#### [TASK TO COMPLETE]
Word for word, copy out the data below, omitting pictures.

#### [SOURCE MATERIAL]
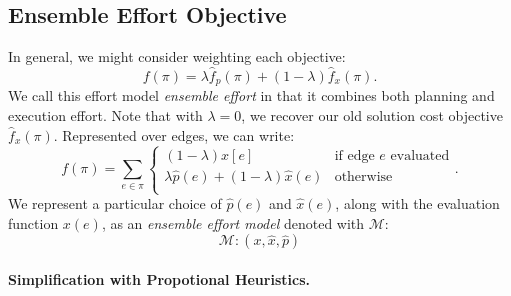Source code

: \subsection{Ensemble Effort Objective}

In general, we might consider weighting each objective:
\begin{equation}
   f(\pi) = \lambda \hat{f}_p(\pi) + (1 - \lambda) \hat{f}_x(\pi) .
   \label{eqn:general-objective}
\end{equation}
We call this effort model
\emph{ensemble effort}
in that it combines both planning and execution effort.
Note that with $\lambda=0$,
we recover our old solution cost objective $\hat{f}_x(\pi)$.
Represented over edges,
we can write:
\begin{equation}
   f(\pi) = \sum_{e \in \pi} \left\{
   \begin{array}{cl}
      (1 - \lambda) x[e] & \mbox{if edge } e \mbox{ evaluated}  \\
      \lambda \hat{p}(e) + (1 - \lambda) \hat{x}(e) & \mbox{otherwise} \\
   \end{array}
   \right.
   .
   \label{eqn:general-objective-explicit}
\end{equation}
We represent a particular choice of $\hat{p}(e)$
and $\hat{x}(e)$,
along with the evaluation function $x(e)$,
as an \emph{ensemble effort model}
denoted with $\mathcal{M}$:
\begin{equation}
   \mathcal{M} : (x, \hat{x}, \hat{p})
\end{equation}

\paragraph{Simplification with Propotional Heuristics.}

#### [SOLUTION TO THIS EXERCISE]
Source code

: \subsection{Ensemble Effort Objective}

In general, we might consider weighting each objective:
\begin{equation}
   f(\pi) = \lambda \hat{f}_p(\pi) + (1 - \lambda) \hat{f}_x(\pi) .
   \label{eqn:general-objective}
\end{equation}
We call this effort model
\emph{ensemble effort}
in that it combines both planning and execution effort.
Note that with $\lambda=0$,
we recover our old solution cost objective $\hat{f}_x(\pi)$.
Represented over edges,
we can write:
\begin{equation}
   f(\pi) = \sum_{e \in \pi} \left\{
   \begin{array}{cl}
      (1 - \lambda) x[e] & \mbox{if edge } e \mbox{ evaluated}  \\
      \lambda \hat{p}(e) + (1 - \lambda) \hat{x}(e) & \mbox{otherwise} \\
   \end{array}
   \right.
   .
   \label{eqn:general-objective-explicit}
\end{equation}
We represent a particular choice of $\hat{p}(e)$
and $\hat{x}(e)$,
along with the evaluation function $x(e)$,
as an \emph{ensemble effort model}
denoted with $\mathcal{M}$:
\begin{equation}
   \mathcal{M} : (x, \hat{x}, \hat{p})
\end{equation}

\paragraph{Simplification with Propotional Heuristics.}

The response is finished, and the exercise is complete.